リニア開業時期 静岡着工後に見通し提示へ

市原 陽葵
经过

静岡工区進展が焦点となる状況

リニア中央新幹線の建設を巡り、静岡工区の扱いが今後の工程全体を左右する重要な段階に入っている。JR東海の丹羽俊介社長は2026年4月28日、名古屋市で記者会見を開き、同区間の着工実現が開業時期を示す前提になるとの考えを示した。
同社は品川―名古屋間の完成時期を明確に示していないが、静岡工区の進展が全体計画に影響する位置づけとなっている。工事の開始が具体化した段階で、改めて見通しを示す意向を表明した。

静岡県が求めた条件への対応完了

静岡県では、工事を認める前提として28項目の対応策を求めてきた。県の専門部会は2026年3月までに、JR東海が提示した対策内容について了承した。
ただし県側は、流域住民への説明や関連手続きの進行状況を確認したうえで最終判断を下す方針を維持している。これにより、着工の是非は行政手続きと地域理解の双方が整うかどうかにかかっている。

南アルプストンネル工事の重要性

静岡工区は、山梨、静岡、長野の3県にまたがる南アルプストンネルの一部を構成する区間である。対象となる距離は約8.9キロで、難工事が想定される山岳地帯に位置している。
この区間の施工には少なくとも10年を要すると見込まれており、仮に年内に着工した場合でも、開業は2036年以降となる見通しが示されている。工期の長さは、全体スケジュールを左右する大きな要因となっている。

住民説明と地域理解の確保が課題

静岡県は工事容認の条件として、地元住民や自治体の理解を得る取り組みを重視している。
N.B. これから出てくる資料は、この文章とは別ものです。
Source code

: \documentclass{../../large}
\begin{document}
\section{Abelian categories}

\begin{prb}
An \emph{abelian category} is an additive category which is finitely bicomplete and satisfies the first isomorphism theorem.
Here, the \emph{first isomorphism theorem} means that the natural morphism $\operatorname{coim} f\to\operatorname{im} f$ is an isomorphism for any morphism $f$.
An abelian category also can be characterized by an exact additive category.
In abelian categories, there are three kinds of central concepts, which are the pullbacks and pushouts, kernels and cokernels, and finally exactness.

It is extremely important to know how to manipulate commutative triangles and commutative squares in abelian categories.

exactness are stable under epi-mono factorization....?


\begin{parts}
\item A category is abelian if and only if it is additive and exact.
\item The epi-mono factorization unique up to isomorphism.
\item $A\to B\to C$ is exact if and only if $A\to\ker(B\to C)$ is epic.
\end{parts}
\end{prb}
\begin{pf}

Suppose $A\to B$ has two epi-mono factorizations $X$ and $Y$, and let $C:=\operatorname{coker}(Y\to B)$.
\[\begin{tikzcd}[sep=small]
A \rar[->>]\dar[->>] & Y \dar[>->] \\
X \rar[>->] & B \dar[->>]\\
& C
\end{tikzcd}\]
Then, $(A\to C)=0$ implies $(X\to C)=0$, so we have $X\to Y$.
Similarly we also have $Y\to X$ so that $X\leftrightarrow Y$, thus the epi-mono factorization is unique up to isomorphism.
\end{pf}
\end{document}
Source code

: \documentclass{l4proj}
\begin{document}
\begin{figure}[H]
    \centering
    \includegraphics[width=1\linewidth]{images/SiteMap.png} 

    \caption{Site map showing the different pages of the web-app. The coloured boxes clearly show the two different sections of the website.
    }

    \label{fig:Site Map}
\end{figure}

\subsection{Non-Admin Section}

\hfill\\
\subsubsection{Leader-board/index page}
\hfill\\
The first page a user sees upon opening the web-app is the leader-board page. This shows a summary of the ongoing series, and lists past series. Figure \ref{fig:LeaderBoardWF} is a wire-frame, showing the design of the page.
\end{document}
これに対応する形でJR東海は、大井川流域の10自治体と静岡市の住民を対象に説明会を開催する予定である。
説明会は2026年5月から6月にかけて実施される計画で、双方向の意見交換を通じて理解を深める狙いがある。地域との対話が進展するかどうかが、着工の可否を判断する重要な材料となる。

知事判断と全体工程の行方が注目

最終的な着工の可否は静岡県知事の判断に委ねられている。県は法令や条例に基づく手続きを踏まえ、時期を見極めながら判断を行う方針を示している。
JR東海側は、できるだけ早い時期の着工を目指す姿勢を示し続けており、静岡工区の進展がリニア中央新幹線計画全体の節目となる。今後の行政判断が開業時期の提示時期にも影響を与える見通しである。